Стычки продолжались у них изо дня в день. Но в общем сотня жила мирно. От сытного котла все казаки были веселые, за исключением Степана Астахова.

Узнал ли от хуторных казаков Степан или подсказало ему сердце, что Аксинья в Вешенской встречается с Григорием, но вдруг заскучал он, ни с того ни с сего поругался со взводным и наотрез отказался нести караульную службу.

Безвылазно лежал в землянке на черной тавреной полсти, вздыхал и жадно курил табак-самосад. А потом прослышал, что сотенный командир посылает Аникушку в Вешенскую за патронами, и впервые за двое суток вышел из землянки. Щуря слезящиеся, опухшие от бессонницы глаза, недоверчиво оглядел взлохмаченную, ослепительно яркую листву колеблющихся деревьев, вздыбленные ветром белогривые облака, послушал ропщущий лесной шум и пошел мимо землянок разыскивать Аникушку.

При казаках не стал говорить, а отвел его в сторону, попросил:

— Разыщи в Вешках Аксинью и моим словом скажи, чтобы пришла меня проведать. Скажи, что обовшивел я, рубахи и портки нестираные, и, к тому же, скажи… — Степан на миг приумолк, хороня под усами смущенную усмешку; закончил: — Скажи, что, мол, дюже соскучился и ждет вскорости.

Ночью Аникушка приехал в Вешенскую, нашел квартиру Аксиньи. После размолвки с Григорием она жила по-прежнему у тетки. Аникушка добросовестно передал сказанное ему Степаном, но для вящей внушительности добавил от себя, что Степан грозил сам прийти в Вешенскую, в случае если Аксинья не явится в сотню.

Она выслушала наказ и засобиралась. Тетка наспех поставила тесто, напекла бурсаков, а через два часа Аксинья — покорная жена — уже ехала с Аникушкой к месту расположения Татарской сотни.

Степан встретил жену с потаенным волнением. Он пытливо всматривался в исхудавшее ее лицо, осторожно расспрашивал, но ни словом не обмолвился о том, видела она Григория или нет. Только раз в разговоре спросил, опустив глаза, чуть отвернувшись:

— А почему ты пошла на Вешки энтой стороной? Почему не переправилась против хутора?

Аксинья сухо ответила, что переправиться с чужими не было возможности, а просить Мелеховых не захотела. И, уж после того как ответила, сообразила, что получается так, будто Мелеховы ей не чужие, а свои. И смутилась от того, что и Степан мог так понять ее. А он, вероятно, так и понял. Что-то дрогнуло у него под бровями, и по лицу словно прошла тень.

Он вопрошающе поднял на Аксинью глаза, и она, понимая этот немой вопрос, вдруг вспыхнула от смущения, от досады на самое себя.

Степан, щадя ее, сделал вид, что ничего не заметил, — перевел разговор на хозяйство, стал расспрашивать, что из имущества успела спрятать перед уходом из дому и надежно ли спрятала.

Аксинья, отметив про себя великодушие мужа, отвечала ему, но все время испытывала какую-то щемящую внутреннюю неловкость и, чтобы убедить его в том, что все возникшее между ними зряшно, чтобы скрыть собственное волнение, — нарочито замедляла речь, говорила с деловитой сдержанностью и сухостью.

Они разговаривали, сидя в землянке. Все время им мешали казаки. Входил то один, то другой. Пришел Христоня и тут же расположился спать. Степан, видя, что поговорить без посторонних не удастся, неохотно прекратил разговор.

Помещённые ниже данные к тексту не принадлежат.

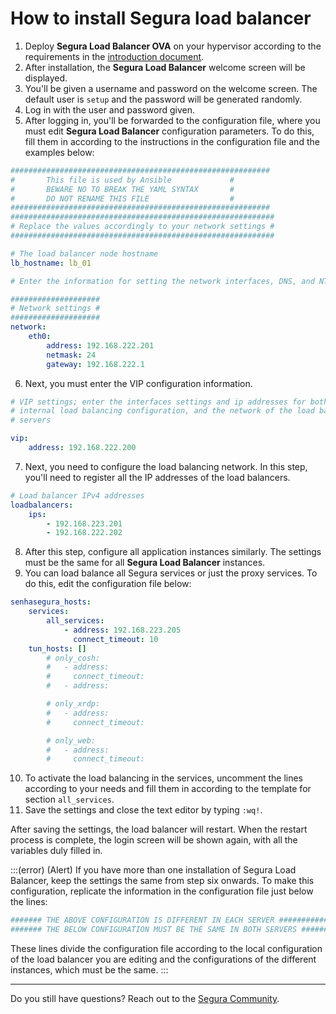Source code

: # How to install Segura load balancer

1. Deploy **Segura Load Balancer OVA** on your hypervisor according to the requirements in the [introduction document](/v4/docs/load-balancer-introduction).
2. After installation, the **Segura Load Balancer** welcome screen will be displayed.
3. You'll be given a username and password on the welcome screen. The default user is `setup` and the password will be generated randomly.
4. Log in with the user and password given.
5. After logging in, you'll be forwarded to the configuration file, where you must edit **Segura Load Balancer** configuration parameters. To do this, fill them in according to the instructions in the configuration file and the examples below:

```yaml
##########################################################
# 		This file is used by Ansible             #
#		BEWARE NO TO BREAK THE YAML SYNTAX       #
#		DO NOT RENAME THIS FILE                  #
##########################################################
###########################################################
# Replace the values accordingly to your network settings #
###########################################################

# The load balancer node hostname
lb_hostname: lb_01

# Enter the information for setting the network interfaces, DNS, and NTP.

####################
# Network settings #
####################
network:
	eth0:
		address: 192.168.222.201
		netmask: 24
		gateway: 192.168.222.1

```

6. Next, you must enter the VIP configuration information.

```yaml
# VIP settings; enter the interfaces settings and ip addresses for both the
# internal load balancing configuration, and the network of the load balanced
# servers

vip:
	address: 192.168.222.200
```

7. Next, you need to configure the load balancing network. In this step, you'll need to register all the IP addresses of the load balancers.

```yaml
# Load balancer IPv4 addresses
loadbalancers:
	ips:
		- 192.168.223.201
		- 192.168.222.202
```

8. After this step, configure all application instances similarly. The settings must be the same for all **Segura Load Balancer** instances.
9. You can load balance all Segura services or just the proxy services. To do this, edit the configuration file below:

```yaml
senhasegura_hosts:
	services:
		all_services:
			- address: 192.168.223.205
			  connect_timeout: 10
	tun_hosts: []
		# only_cosh:
		#	- address:
		#	  connect_timeout:
		#	- address:

		# only_xrdp:
		#	- address:
		#	  connect_timeout:

		# only_web:
		#	- address:
		#	  connect_timeout:
```

10. To activate the load balancing in the services, uncomment the lines according to your needs and fill them in according to the template for section `all_services`.
11. Save the settings and close the text editor by typing `:wq!`.

After saving the settings, the load balancer will restart. When the restart process is complete, the login screen will be shown again, with all the variables duly filled in.

:::(error) (Alert)
If you have more than one installation of Segura Load Balancer, keep the settings the same from step six onwards. To make this configuration, replicate the information in the configuration file just below the lines:

```yaml
####### THE ABOVE CONFIGURATION IS DIFFERENT IN EACH SERVER ##################
####### THE BELOW CONFIGURATION MUST BE THE SAME IN BOTH SERVERS #############
```

These lines divide the configuration file according to the local configuration of the load balancer you are editing and the configurations of the different instances, which must be the same.
:::

---

Do you still have questions? Reach out to the [Segura Community](https://community.Segura.io/).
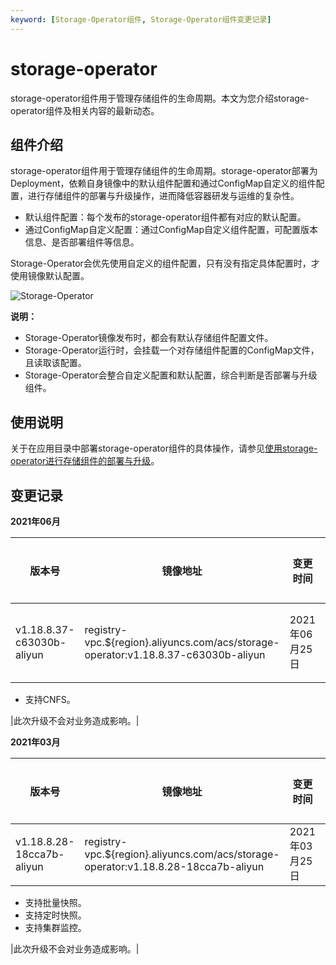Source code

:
 ```yaml
---
keyword: [Storage-Operator组件, Storage-Operator组件变更记录]
---
```


# storage-operator

storage-operator组件用于管理存储组件的生命周期。本文为您介绍storage-operator组件及相关内容的最新动态。

## 组件介绍

storage-operator组件用于管理存储组件的生命周期。storage-operator部署为Deployment，依赖自身镜像中的默认组件配置和通过ConfigMap自定义的组件配置，进行存储组件的部署与升级操作，进而降低容器研发与运维的复杂性。

-   默认组件配置：每个发布的storage-operator组件都有对应的默认配置。
-   通过ConfigMap自定义配置：通过ConfigMap自定义组件配置，可配置版本信息、是否部署组件等信息。

Storage-Operator会优先使用自定义的组件配置，只有没有指定具体配置时，才使用镜像默认配置。

![Storage-Operator](https://static-aliyun-doc.oss-accelerate.aliyuncs.com/assets/img/zh-CN/9986656161/p253634.png)

**说明：**

-   Storage-Operator镜像发布时，都会有默认存储组件配置文件。
-   Storage-Operator运行时，会挂载一个对存储组件配置的ConfigMap文件，且读取该配置。
-   Storage-Operator会整合自定义配置和默认配置，综合判断是否部署与升级组件。

## 使用说明

关于在应用目录中部署storage-operator组件的具体操作，请参见[使用storage-operator进行存储组件的部署与升级](/intl.zh-CN/Kubernetes集群用户指南/存储-CSI/容器存储运维/使用storage-operator进行存储组件的部署与升级.md)。

## 变更记录

**2021年06月**

|版本号|镜像地址|变更时间|变更内容|变更影响|
|---|----|----|----|----|
|v1.18.8.37-c63030b-aliyun|registry-vpc.$\{region\}.aliyuncs.com/acs/storage-operator:v1.18.8.37-c63030b-aliyun|2021年06月25日|-   支持自动扩容能力。
-   支持CNFS。

|此次升级不会对业务造成影响。|

**2021年03月**

|版本号|镜像地址|变更时间|变更内容|变更影响|
|---|----|----|----|----|
|v1.18.8.28-18cca7b-aliyun|registry-vpc.$\{region\}.aliyuncs.com/acs/storage-operator:v1.18.8.28-18cca7b-aliyun|2021年03月25日|新功能：

-   支持批量快照。
-   支持定时快照。
-   支持集群监控。

|此次升级不会对业务造成影响。|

Аксинья обрадованно встала, торопливо развязала узелок, угостила мужа привезенными из станицы бурсаками и, взяв из походной сумы Степана грязное белье, вышла постирать его в ближней музге.

Предутренняя тишина и голубой туман стояли над лесом. Клонились к земле отягощенные росою травы. В музгах недружно квакали лягушки, и где-то, совсем неподалеку от землянки, за пышно разросшимся кленовым кустом скрипуче кричал коростель.

Аксинья прошла мимо куста. Весь он, от самой макушки до сокрытого в густейшей травяной поросли ствола, был оплетен паутиной. Нити паутины, унизанные мельчайшими капельками росы, жемчужно искрились. Коростель на минутку умолк, а потом — еще не успела выпрямиться примятая босыми ногами Аксиньи трава — снова подал голос, и в ответ ему горестно откликнулся поднявшийся из музги чибис.

Аксинья скинула кофточку и стеснявший движения лиф, по колени забрела в парно-теплую воду музги, стала стирать. Над нею роилась мошкара, звенели комары. Согнутой в локте полной и смуглой рукой она проводила по лицу, отгоняя комаров. Неотвязно думала о Григории, об их последней размолвке, предшествовавшей поездке его в сотню.

«Может, он зараз уже ищет меня? Нынче же ночью вернусь в станицу!» — бесповоротно решила Аксинья и улыбнулась своим мыслям о том, как она встретится с Григорием и каким скорым будет примирение.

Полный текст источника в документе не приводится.